By Brigid Riley and Junko Fujita

TOKYO (Reuters) – NISA, or the Nippon Individual Savings Account, is a Japanese government tax-free stock investment programme for individuals which is set for a big overhaul in January. NISA aims to turn the trillions of yen held in cash by households into investments in stock markets.

Prime Minister Fumio Kishida has for months flagged this makeover of NISA as part of his “new capitalism” scheme to boost household wealth and asset holdings by helping households invest in riskier assets such as stocks. Yet, for most of its existence, the most popular investment vehicles have been mutual funds tracking U.S. and other global stocks.


Japan launched NISA in 2014, was modeled after the UK’s Individual Savings Account (ISA) system.

There are two types of NISA accounts: a general NISA and a tsumitate (savings) NISA.

The general account includes domestic and foreign equities as well as exchange traded funds (ETFs), real estate investment trusts (REITs) and mutual funds. Tsumitate NISA is intended for mutual funds for long-term investment.

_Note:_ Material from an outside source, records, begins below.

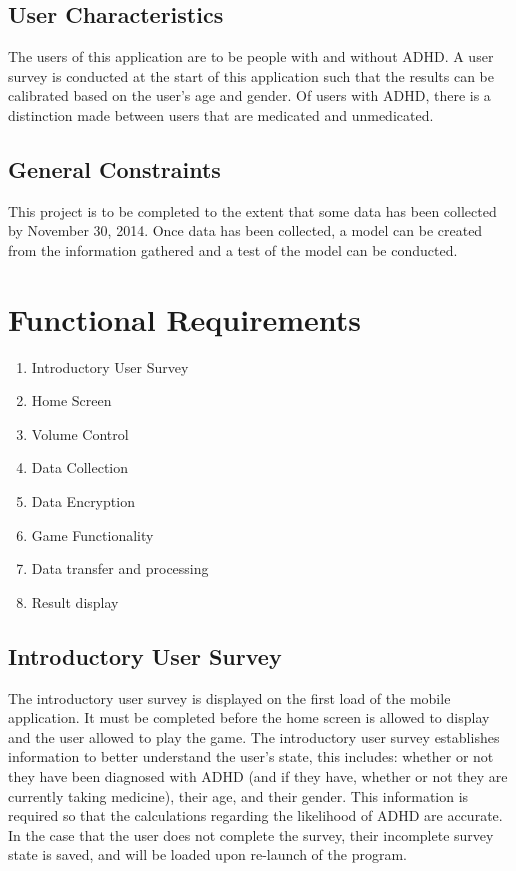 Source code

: \documentclass[a4wide]{article}
\begin{document}
\subsection{User Characteristics}

The users of this application are to be people with and without ADHD. A user
survey is conducted at the start of this application such that the results can
be calibrated based on the user's age and gender. Of users with ADHD, there is a
distinction made between users that are medicated and unmedicated.

\subsection{General Constraints}

This project is to be completed to the extent that some data has been collected by
November 30, 2014. Once data has been collected, a model can be created from the
information gathered and a test of the model can be conducted.


\section{Functional Requirements}

\begin{enumerate}
\item Introductory User Survey
\item Home Screen
\item Volume Control
\item Data Collection
\item Data Encryption
\item Game Functionality
\item Data transfer and processing
\item Result display
\end{enumerate}


\subsection{Introductory User Survey}
The introductory user survey is displayed on the first load of the mobile application. It must
be completed before the home screen is allowed to display and the user allowed to play the game. The introductory user
survey establishes information to better understand the user's state, this includes: whether or
not they have been diagnosed with ADHD (and if they have, whether or not they
are currently taking medicine), their age, and their gender. This information is
required so that the calculations regarding the likelihood of ADHD are accurate.
In the case that the user does not complete the survey, their incomplete
survey state is saved, and will be loaded upon re-launch of the program.
\end{document}
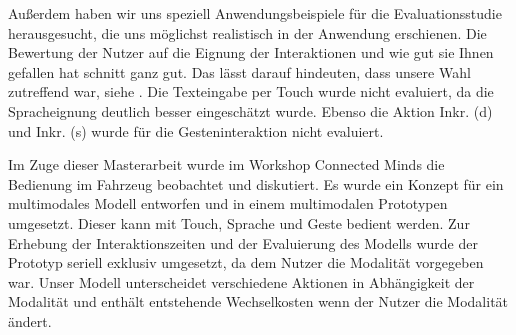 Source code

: Außerdem haben wir uns speziell Anwendungsbeispiele für die Evaluationsstudie herausgesucht, die uns möglichst realistisch in der Anwendung erschienen. Die Bewertung der Nutzer auf die Eignung der Interaktionen und wie gut sie Ihnen gefallen hat schnitt ganz gut. Das lässt darauf hindeuten, dass unsere Wahl zutreffend war, siehe .
Die Texteingabe per Touch wurde nicht evaluiert, da die Spracheignung deutlich besser eingeschätzt wurde. Ebenso die Aktion Inkr. (d) und Inkr. (s) wurde für die Gesteninteraktion nicht evaluiert. 

Im Zuge dieser Masterarbeit wurde im Workshop Connected Minds die Bedienung im Fahrzeug beobachtet und diskutiert. Es wurde ein Konzept für ein multimodales Modell entworfen und in einem multimodalen Prototypen umgesetzt. Dieser kann mit Touch, Sprache und Geste bedient werden. Zur Erhebung der Interaktionszeiten und der Evaluierung des Modells wurde der Prototyp seriell exklusiv umgesetzt, da dem Nutzer die Modalität vorgegeben war. Unser Modell unterscheidet verschiedene Aktionen in Abhängigkeit der Modalität und enthält entstehende Wechselkosten wenn der Nutzer die Modalität ändert.  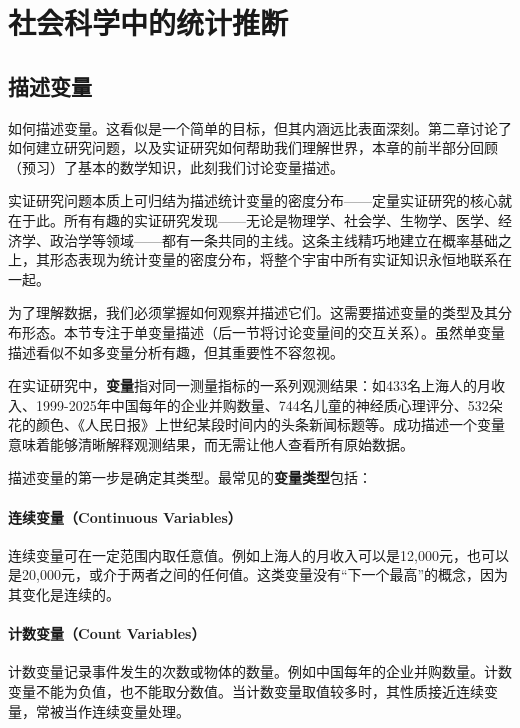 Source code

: \section{社会科学中的统计推断}

\subsection{描述变量}

如何描述变量。这看似是一个简单的目标，但其内涵远比表面深刻。第二章讨论了如何建立研究问题，以及实证研究如何帮助我们理解世界，本章的前半部分回顾（预习）了基本的数学知识，此刻我们讨论变量描述。

实证研究问题本质上可归结为描述统计变量的密度分布——定量实证研究的核心就在于此。所有有趣的实证研究发现——无论是物理学、社会学、生物学、医学、经济学、政治学等领域——都有一条共同的主线。这条主线精巧地建立在概率基础之上，其形态表现为统计变量的密度分布，将整个宇宙中所有实证知识永恒地联系在一起。

为了理解数据，我们必须掌握如何观察并描述它们。这需要描述变量的类型及其分布形态。本节专注于单变量描述（后一节将讨论变量间的交互关系）。虽然单变量描述看似不如多变量分析有趣，但其重要性不容忽视。

在实证研究中，\textbf{变量}指对同一测量指标的一系列观测结果：如433名上海人的月收入、1999-2025年中国每年的企业并购数量、744名儿童的神经质心理评分、532朵花的颜色、《人民日报》上世纪某段时间内的头条新闻标题等。成功描述一个变量意味着能够清晰解释观测结果，而无需让他人查看所有原始数据。

\begin{flushleft}
描述变量的第一步是确定其类型。最常见的\textbf{变量类型}包括：
\end{flushleft}

\paragraph*{连续变量（Continuous Variables）}
连续变量可在一定范围内取任意值。例如上海人的月收入可以是12,000元，也可以是20,000元，或介于两者之间的任何值。这类变量没有``下一个最高''的概念，因为其变化是连续的。

\paragraph*{计数变量（Count Variables）}
计数变量记录事件发生的次数或物体的数量。例如中国每年的企业并购数量。计数变量不能为负值，也不能取分数值。当计数变量取值较多时，其性质接近连续变量，常被当作连续变量处理。

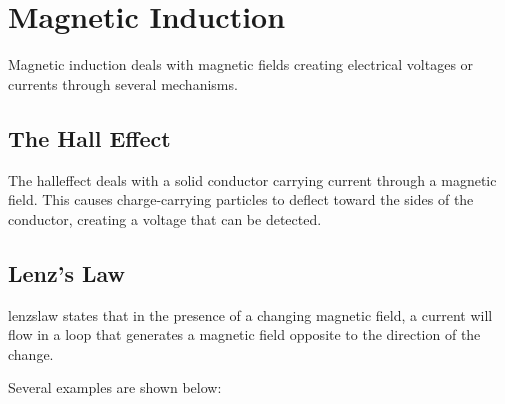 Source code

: \chapter{Magnetic Induction} \label{chap:MagneticInduction}
Magnetic induction deals with magnetic fields creating electrical voltages or currents through several mechanisms.  

	\section{The Hall Effect}
	The \gls{halleffect} deals with a solid conductor carrying current through a magnetic field.  This causes charge-carrying particles to deflect toward the sides of the conductor, creating a voltage that can be detected.  
	
	
	\section{Lenz's Law}
	
	\gls{lenzslaw} states that in the presence of a changing magnetic field, a current will flow in a loop that generates a magnetic field opposite to the direction of the change.  
	
	
	Several examples are shown below: 
	
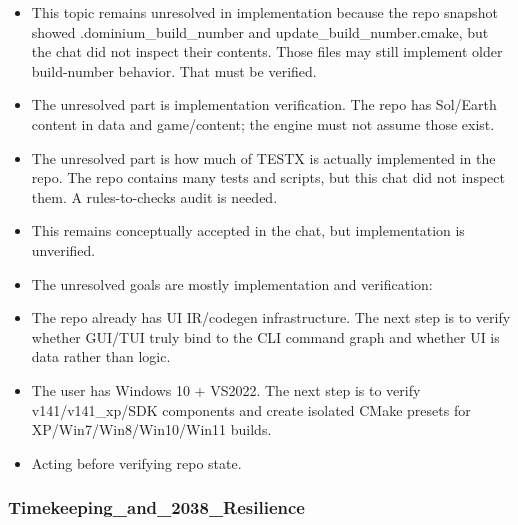 \documentclass[11pt,a4paper]{report}
\begin{document}
\begin{itemize}
\item This topic remains unresolved in implementation because the repo snapshot showed .dominium\_build\_number and update\_build\_number.cmake, but the chat did not inspect their contents. Those files may still implement older build-number behavior. That must be verified.
\item The unresolved part is implementation verification. The repo has Sol/Earth content in data and game/content; the engine must not assume those exist.
\item The unresolved part is how much of TESTX is actually implemented in the repo. The repo contains many tests and scripts, but this chat did not inspect them. A rules-to-checks audit is needed.
\item This remains conceptually accepted in the chat, but implementation is unverified.
\item The unresolved goals are mostly implementation and verification:
\item The repo already has UI IR/codegen infrastructure. The next step is to verify whether GUI/TUI truly bind to the CLI command graph and whether UI is data rather than logic.
\item The user has Windows 10 + VS2022. The next step is to verify v141/v141\_xp/SDK components and create isolated CMake presets for XP/Win7/Win8/Win10/Win11 builds.
\item Acting before verifying repo state.
\end{itemize}

\subsubsection{Timekeeping\_and\_2038\_Resilience}
\end{document}
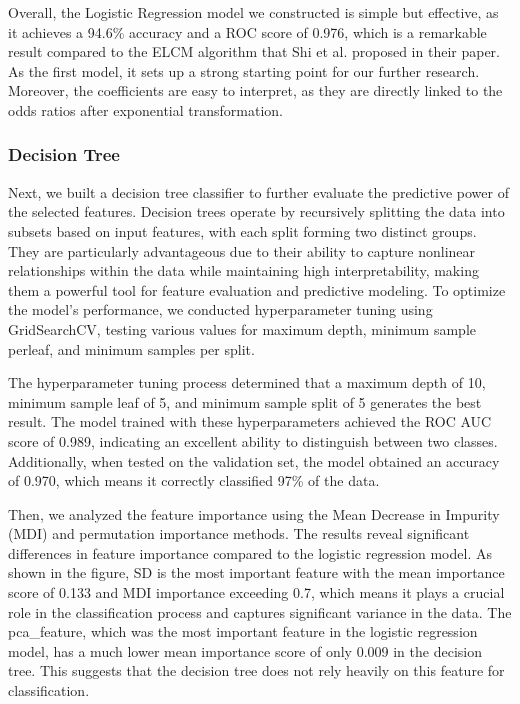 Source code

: \documentclass[10pt,letterpaper]{article}
\begin{document}
Overall, the Logistic Regression model we constructed is simple but effective, as it achieves a 94.6\% accuracy and a ROC score of 0.976, which is a remarkable result compared to the ELCM algorithm that Shi et al. \cite{shi2008} proposed in their paper. As the first model, it sets up a strong starting point for our further research. Moreover, the coefficients are easy to interpret, as they are directly linked to the odds ratios after exponential transformation.

\subsubsection{Decision Tree}

Next, we built a decision tree classifier to further evaluate the predictive power of the selected features. Decision trees operate by recursively splitting the data into subsets based on input features, with each split forming two distinct groups. They are particularly advantageous due to their ability to capture nonlinear relationships within the data while maintaining high interpretability, making them a powerful tool for feature evaluation and predictive modeling. To optimize the model’s performance, we conducted hyperparameter tuning using GridSearchCV, testing various values for maximum depth, minimum sample perleaf, and minimum samples per split. 

The hyperparameter tuning process determined that a maximum depth of 10, minimum sample leaf of 5, and minimum sample split of 5 generates the best result. The model trained with these hyperparameters achieved the ROC AUC score of 0.989, indicating an excellent ability to distinguish between two classes. Additionally, when tested on the validation set, the model obtained an accuracy of 0.970, which means it correctly classified 97\% of the data.

Then, we analyzed the feature importance using the Mean Decrease in Impurity (MDI) and permutation importance methods. The results reveal significant differences in feature importance compared to the logistic regression model. As shown in the figure, SD is the most important feature with the mean importance score of 0.133 and MDI importance exceeding 0.7, which means it plays a crucial role in the classification process and captures significant variance in the data. The pca\_feature, which was the most important feature in the logistic regression model, has a much lower mean importance score of only 0.009 in the decision tree. This suggests that the decision tree does not rely heavily on this feature for classification. 
\end{document}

Currently, individuals can invest up to 1.2 million yen ($8,020) per year in general NISA accounts, or up to 400,000 yen in tsumitate accounts, and income from those investments is eligible for an exemption from Japan’s 20% capital gains tax. The investment quantum and tax exemption is valid for five years for general NISA and 20 years for tsumitate NISA.


From January, general and tsumitate NISA will be changed to a growth and tsumitate framework. The amount that individuals can invest annually will be 3.6 million yen, within which the general NISA limit will be doubled to 2.4 million yen.

Each individual will be allowed to hold a combined total balance of 18 million yen in NISA, which will be tax-exempt permanently.


Kishida has made NISA the pillar of his vision for a “new form of capitalism,” which emphasizes concepts such as better wealth distribution and a virtuous cycle of growth.

In an aging society where more than half of household financial assets are held in cash, Kishida aims to double household income from investments and help individuals rely less on public pension funds.

Japanese households held a record 2,115 trillion yen in financial assets as of June, up 4.6% from a year earlier, according to the Bank of Japan. More than half was held in cash.


The number of NISA accounts stood at 19.4 million as of June this year, according to the FSA, up from 7.27 million in June 2014.

Of the total accounts, people in their 40s accounted for 18.9%, the biggest portion this year, with those in their 50s accounting for 18%. Those in their 80s took up 6.7% of the total.


NISA account holders have spent 32.8 trillion yen since 2014 and until June buying stocks and other financial products, according to the FSA. This year alone, they spent 2.7 trillion yen.

The most popular products are investment trusts, with people buying 19 trillion yen of them so far, or 58.8% of the total, followed by individual stocks worth 12.4 trillion yen, or 38%.

They have bought 793 billion yen worth of ETFs and 239 billion yen worth of REITs.

Most analyst estimates show the money has gone primarily into U.S. equity funds and U.S. single stocks.